Cover image for EU CORDIS API: scrape 57k Horizon Europe grants into clean JSON
Devil Scrapes
Devil Scrapes

Posted on

EU CORDIS API: scrape 57k Horizon Europe grants into clean JSON

Quick answer: CORDIS — the EU's Community Research and Development Information Service — exposes 57,000+ Horizon Europe and Horizon 2020 grant records through a search interface, but publishes no official bulk API. To get the data programmatically you scrape its internal JSON search endpoint. The EU CORDIS Grants Scraper on Apify does exactly that: it accepts a search query, a programme code, a coordinator country, or a list of project IDs, and returns every matching project as typed JSON with 20 fields — funding amounts, coordinator, participants, programme hierarchy, dates, status, and objective.
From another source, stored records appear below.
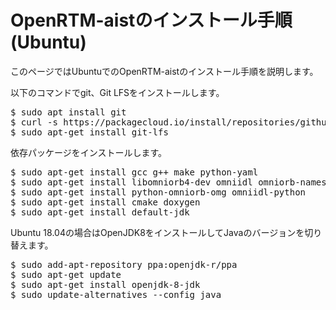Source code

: # OpenRTM-aistのインストール手順(Ubuntu)

このページではUbuntuでのOpenRTM-aistのインストール手順を説明します。

以下のコマンドでgit、Git LFSをインストールします。

<pre>
$ sudo apt install git
$ curl -s https://packagecloud.io/install/repositories/github/git-lfs/script.deb.sh | sudo bash
$ sudo apt-get install git-lfs
</pre>

依存パッケージをインストールします。

<pre>
$ sudo apt-get install gcc g++ make python-yaml
$ sudo apt-get install libomniorb4-dev omniidl omniorb-nameserver
$ sudo apt-get install python-omniorb-omg omniidl-python
$ sudo apt-get install cmake doxygen
$ sudo apt-get install default-jdk
</pre>

Ubuntu 18.04の場合はOpenJDK8をインストールしてJavaのバージョンを切り替えます。
<pre>
$ sudo add-apt-repository ppa:openjdk-r/ppa
$ sudo apt-get update
$ sudo apt-get install openjdk-8-jdk
$ sudo update-alternatives --config java
</pre>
Standard mode costs $3.05 per 1,000 rows; full-abstract mode $5.05 per 1,000 rows.

The European Commission awards hundreds of billions of euros in research grants across Horizon Europe and the now-closed Horizon 2020. The full record — who got the money, for what, with which partners, under which call — lives in CORDIS: 57,000+ project records.

For the researchers, grant writers, policy analysts, and B2B sales teams who need this in bulk, the web interface is a dead end: no download button, no export API, no bulk dump that stays current. Here is what it takes to get it programmatically, and how I packaged it into a one-call Actor.

What is CORDIS? 🔎

CORDIS is the European Commission's authoritative registry of EU-funded research and innovation projects, maintained by DG RTD and tracking every major EU research programme since FP1 in the 1980s. The current search index covers two frameworks:

  • Horizon Europe (HORIZON, 2021-2027): the EU's flagship programme, ~€95 billion budget — from individual ERC grants to collaborative actions spanning a dozen countries.
  • Horizon 2020 (H2020, 2014-2020): the predecessor programme, now closed; ~€80 billion disbursed.

Each record carries the full consortium, the programme code hierarchy (e.g. HORIZON.2.5 — Climate, Energy and Mobility), the call identifier, the funding scheme, dates, total cost, the EU grant amount, and the objective — all under CC-BY 4.0, free to use with attribution.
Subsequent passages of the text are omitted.